The basic chassis architecture and the dimensions are carried over unchanged, but Vauxhall claims the way it drives and the way it looks is a world apart. We’ll have to wait until July to see the more up market interior and exterior in full, but we were invited to test drive a final-stage prototype, ahead of it arriving in dealers this November, to assess whether the fifth-generation Corsa has come of age.
Even under camouflage, the Corsa’s new Adam-inspired face and swept back headlights are obvious. The interior was draped in black cloth, but we managed to sneak a peek underneath and saw a much more premium dash, identical in design to the Adam.
A greater range of movement for the driver’s seat and an adjustable steering wheel mean it’s possible to find a lower, sportier driving position in the new car, whereas you always felt perched up a bit high in its predecessor.
Our test car was fitted with a 99bhp 1.4-litre turbo - one of two new engines. The other is the 1.0-litre three-cylinder turbo, available with either 113bhp or 89bhp, while developments of the existing 1.2 and 1.4-litre naturally aspirated petrols and a 1.3 CDTi are also expected.
Twist the key and it’s still not the quietest engine in the class, but on the move the turbocharger helps to deliver a healthy kick of mid-range torque, where the non-turbocharged unit would be running out of puff. A new six-speed manual gearbox reduces revs at higher speeds and improves refinement on the motorway, but even around town the Corsa feels like a much more grown up proposition.
Completely revised suspension means the Corsa rides bumps with a gentle thump rather a crash, even on the 17-inch alloys and with the lower stiffer sports suspension of our SRi-spec prototype.
The electric power steering has been completely retuned, too, with a more relaxed ratio for the lesser models, and a sharper calibration for sportier SRi versions. According to Vauxhall’s head of advanced vehicle dynamics Michael Harder the focus was to make the car react quicker just off centre, and because of our twisty B-roads, UK cars get unique tuning that’s even sharper than the rest of Europe.
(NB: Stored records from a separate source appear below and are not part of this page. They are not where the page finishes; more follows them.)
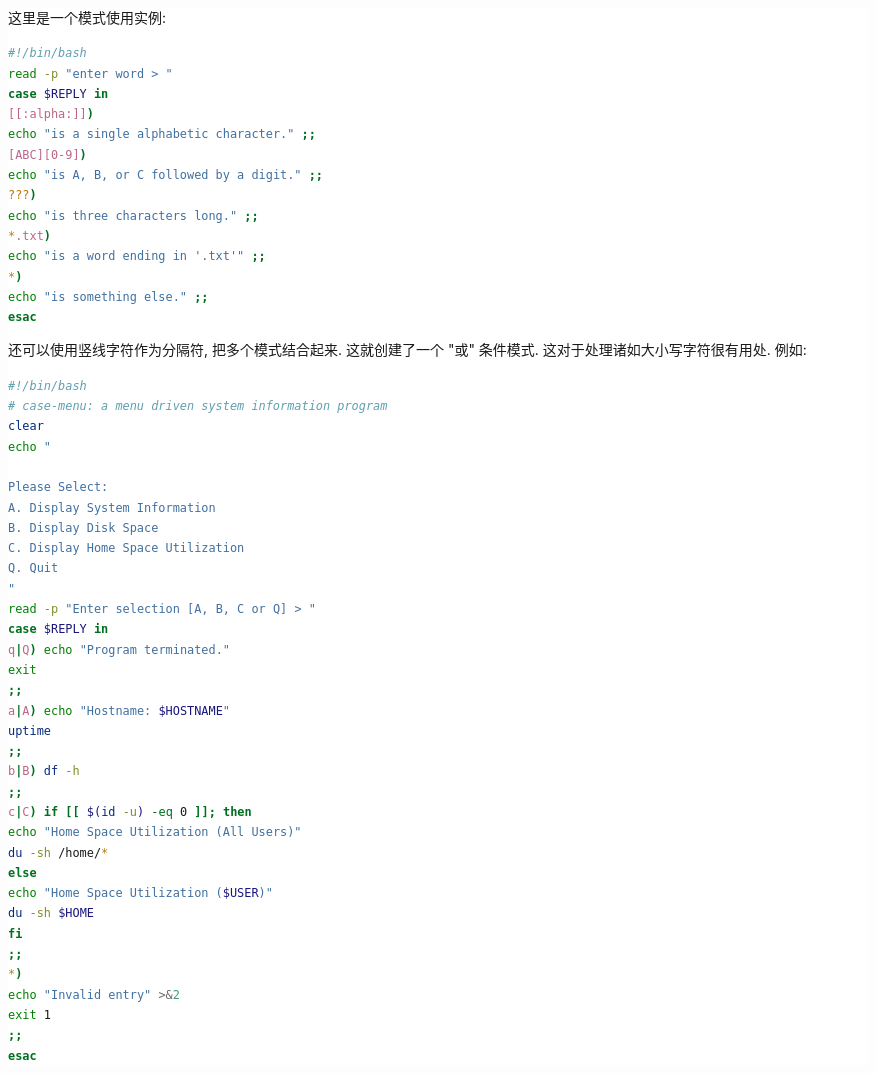 这里是一个模式使用实例:

```bash
#!/bin/bash
read -p "enter word > "
case $REPLY in
[[:alpha:]])
echo "is a single alphabetic character." ;;
[ABC][0-9])
echo "is A, B, or C followed by a digit." ;;
???)
echo "is three characters long." ;;
*.txt)
echo "is a word ending in '.txt'" ;;
*)
echo "is something else." ;;
esac
```

还可以使用竖线字符作为分隔符, 把多个模式结合起来. 这就创建了一个 "或" 条件模式.
这对于处理诸如大小写字符很有用处. 例如:

```bash
#!/bin/bash
# case-menu: a menu driven system information program
clear
echo "

Please Select:
A. Display System Information
B. Display Disk Space
C. Display Home Space Utilization
Q. Quit
"
read -p "Enter selection [A, B, C or Q] > "
case $REPLY in
q|Q) echo "Program terminated."
exit
;;
a|A) echo "Hostname: $HOSTNAME"
uptime
;;
b|B) df -h
;;
c|C) if [[ $(id -u) -eq 0 ]]; then
echo "Home Space Utilization (All Users)"
du -sh /home/*
else
echo "Home Space Utilization ($USER)"
du -sh $HOME
fi
;;
*)
echo "Invalid entry" >&2
exit 1
;;
esac
```
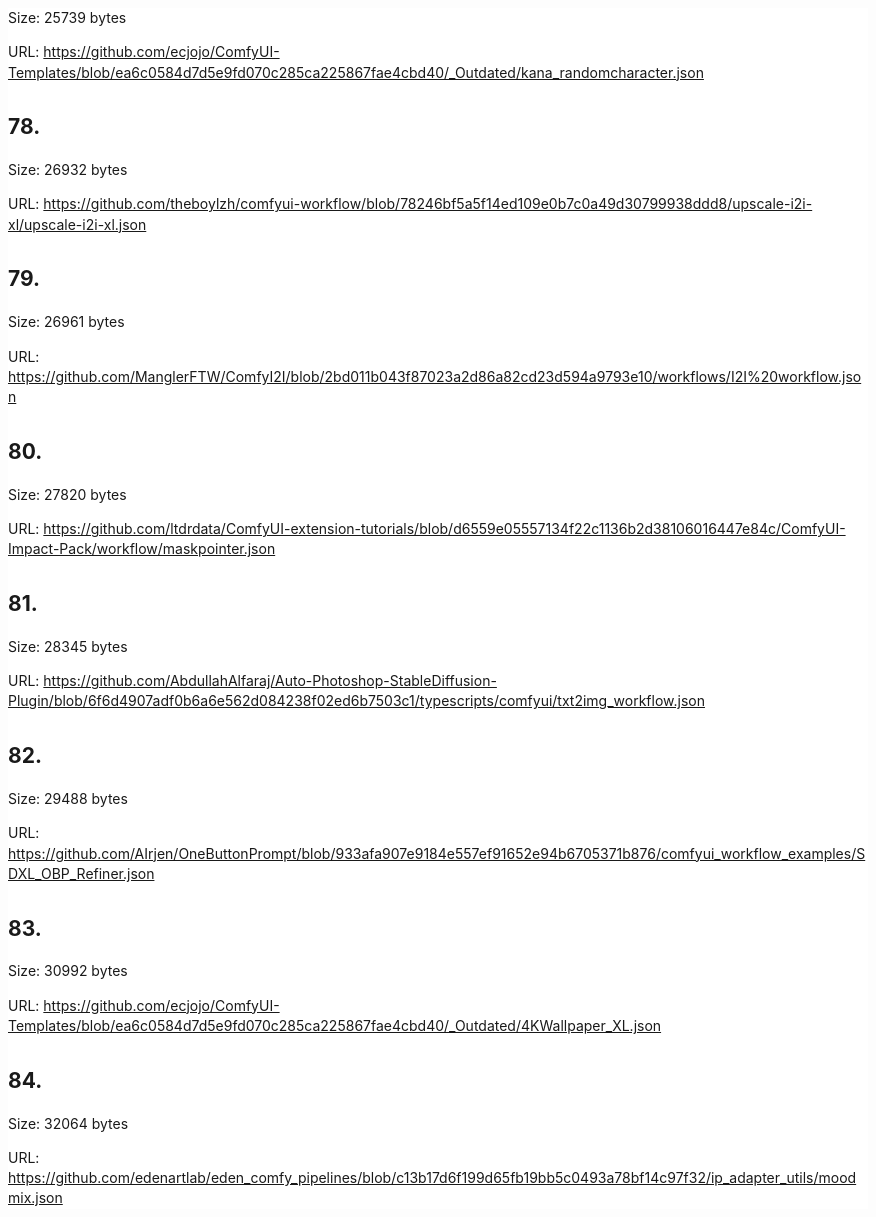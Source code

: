 Size: 25739 bytes

URL: https://github.com/ecjojo/ComfyUI-Templates/blob/ea6c0584d7d5e9fd070c285ca225867fae4cbd40/_Outdated/kana_randomcharacter.json

## 78. 

Size: 26932 bytes

URL: https://github.com/theboylzh/comfyui-workflow/blob/78246bf5a5f14ed109e0b7c0a49d30799938ddd8/upscale-i2i-xl/upscale-i2i-xl.json

## 79. 

Size: 26961 bytes

URL: https://github.com/ManglerFTW/ComfyI2I/blob/2bd011b043f87023a2d86a82cd23d594a9793e10/workflows/I2I%20workflow.json

## 80. 

Size: 27820 bytes

URL: https://github.com/ltdrdata/ComfyUI-extension-tutorials/blob/d6559e05557134f22c1136b2d38106016447e84c/ComfyUI-Impact-Pack/workflow/maskpointer.json

## 81. 

Size: 28345 bytes

URL: https://github.com/AbdullahAlfaraj/Auto-Photoshop-StableDiffusion-Plugin/blob/6f6d4907adf0b6a6e562d084238f02ed6b7503c1/typescripts/comfyui/txt2img_workflow.json

## 82. 

Size: 29488 bytes

URL: https://github.com/AIrjen/OneButtonPrompt/blob/933afa907e9184e557ef91652e94b6705371b876/comfyui_workflow_examples/SDXL_OBP_Refiner.json

## 83. 

Size: 30992 bytes

URL: https://github.com/ecjojo/ComfyUI-Templates/blob/ea6c0584d7d5e9fd070c285ca225867fae4cbd40/_Outdated/4KWallpaper_XL.json

## 84. 

Size: 32064 bytes

URL: https://github.com/edenartlab/eden_comfy_pipelines/blob/c13b17d6f199d65fb19bb5c0493a78bf14c97f32/ip_adapter_utils/moodmix.json
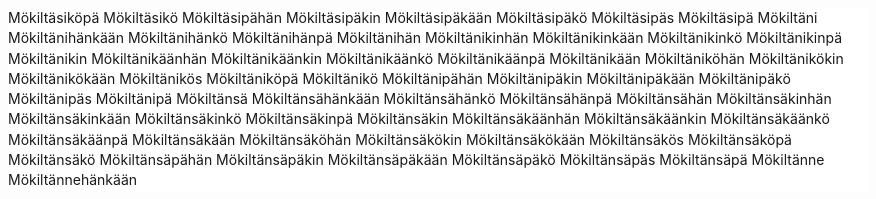 Mökiltäsiköpä
Mökiltäsikö
Mökiltäsipähän
Mökiltäsipäkin
Mökiltäsipäkään
Mökiltäsipäkö
Mökiltäsipäs
Mökiltäsipä
Mökiltäni
Mökiltänihänkään
Mökiltänihänkö
Mökiltänihänpä
Mökiltänihän
Mökiltänikinhän
Mökiltänikinkään
Mökiltänikinkö
Mökiltänikinpä
Mökiltänikin
Mökiltänikäänhän
Mökiltänikäänkin
Mökiltänikäänkö
Mökiltänikäänpä
Mökiltänikään
Mökiltäniköhän
Mökiltänikökin
Mökiltänikökään
Mökiltänikös
Mökiltäniköpä
Mökiltänikö
Mökiltänipähän
Mökiltänipäkin
Mökiltänipäkään
Mökiltänipäkö
Mökiltänipäs
Mökiltänipä
Mökiltänsä
Mökiltänsähänkään
Mökiltänsähänkö
Mökiltänsähänpä
Mökiltänsähän
Mökiltänsäkinhän
Mökiltänsäkinkään
Mökiltänsäkinkö
Mökiltänsäkinpä
Mökiltänsäkin
Mökiltänsäkäänhän
Mökiltänsäkäänkin
Mökiltänsäkäänkö
Mökiltänsäkäänpä
Mökiltänsäkään
Mökiltänsäköhän
Mökiltänsäkökin
Mökiltänsäkökään
Mökiltänsäkös
Mökiltänsäköpä
Mökiltänsäkö
Mökiltänsäpähän
Mökiltänsäpäkin
Mökiltänsäpäkään
Mökiltänsäpäkö
Mökiltänsäpäs
Mökiltänsäpä
Mökiltänne
Mökiltännehänkään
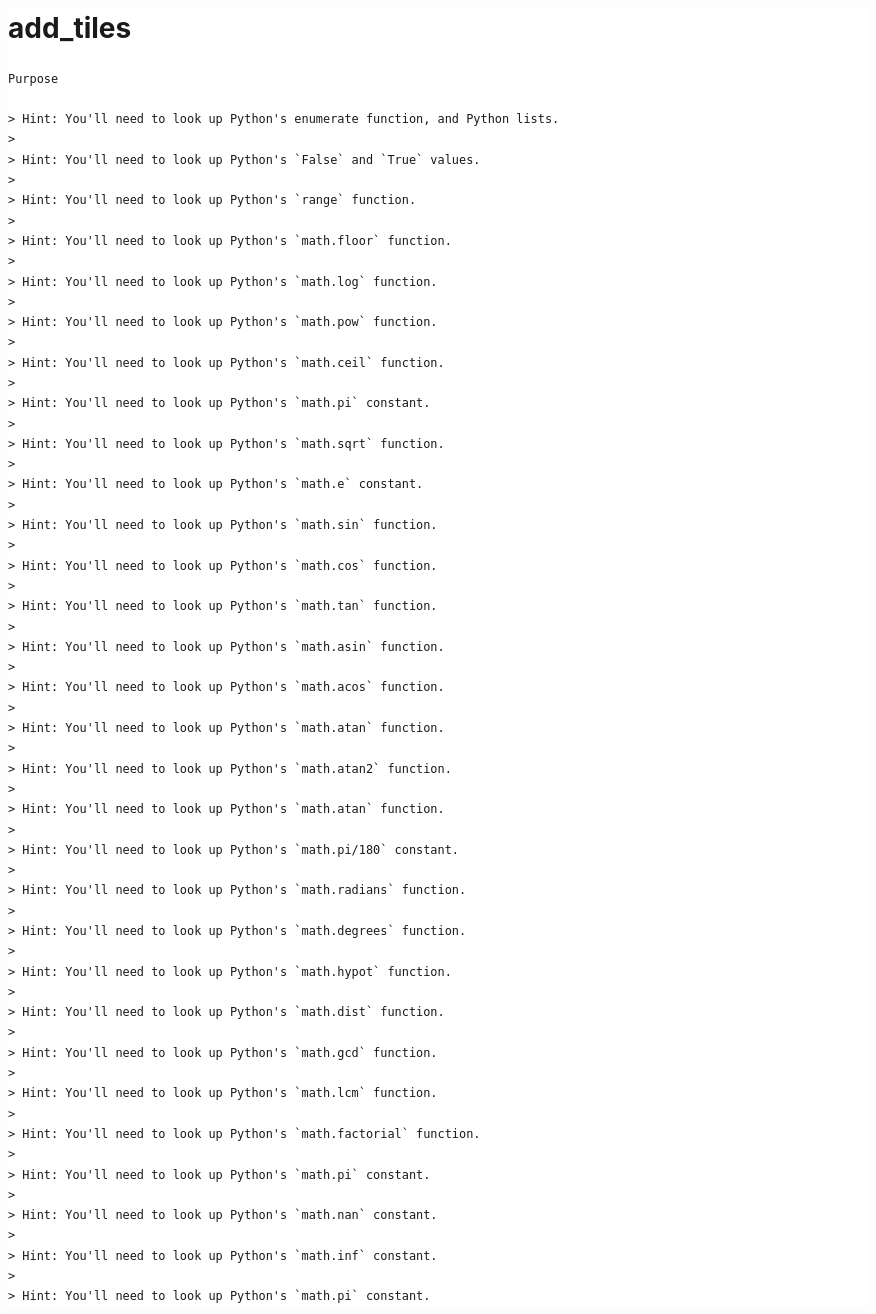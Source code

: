 # add_tiles

    Purpose

    > Hint: You'll need to look up Python's enumerate function, and Python lists.
    >
    > Hint: You'll need to look up Python's `False` and `True` values.
    >
    > Hint: You'll need to look up Python's `range` function.
    >
    > Hint: You'll need to look up Python's `math.floor` function.
    >
    > Hint: You'll need to look up Python's `math.log` function.
    >
    > Hint: You'll need to look up Python's `math.pow` function.
    >
    > Hint: You'll need to look up Python's `math.ceil` function.
    >
    > Hint: You'll need to look up Python's `math.pi` constant.
    >
    > Hint: You'll need to look up Python's `math.sqrt` function.
    >
    > Hint: You'll need to look up Python's `math.e` constant.
    >
    > Hint: You'll need to look up Python's `math.sin` function.
    >
    > Hint: You'll need to look up Python's `math.cos` function.
    >
    > Hint: You'll need to look up Python's `math.tan` function.
    >
    > Hint: You'll need to look up Python's `math.asin` function.
    >
    > Hint: You'll need to look up Python's `math.acos` function.
    >
    > Hint: You'll need to look up Python's `math.atan` function.
    >
    > Hint: You'll need to look up Python's `math.atan2` function.
    >
    > Hint: You'll need to look up Python's `math.atan` function.
    >
    > Hint: You'll need to look up Python's `math.pi/180` constant.
    >
    > Hint: You'll need to look up Python's `math.radians` function.
    >
    > Hint: You'll need to look up Python's `math.degrees` function.
    >
    > Hint: You'll need to look up Python's `math.hypot` function.
    >
    > Hint: You'll need to look up Python's `math.dist` function.
    >
    > Hint: You'll need to look up Python's `math.gcd` function.
    >
    > Hint: You'll need to look up Python's `math.lcm` function.
    >
    > Hint: You'll need to look up Python's `math.factorial` function.
    >
    > Hint: You'll need to look up Python's `math.pi` constant.
    >
    > Hint: You'll need to look up Python's `math.nan` constant.
    >
    > Hint: You'll need to look up Python's `math.inf` constant.
    >
    > Hint: You'll need to look up Python's `math.pi` constant.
Whereas with the old car there was a slight delay between turning the wheel and feeling a reaction, the front end is now much quicker and more predictable in its responses. The Corsa is still very much a car designed for everyday useability, but based on this early taster it’s now both more comfortable and sharper to drive, and could give the Fiesta a real run for its money in the sales charts.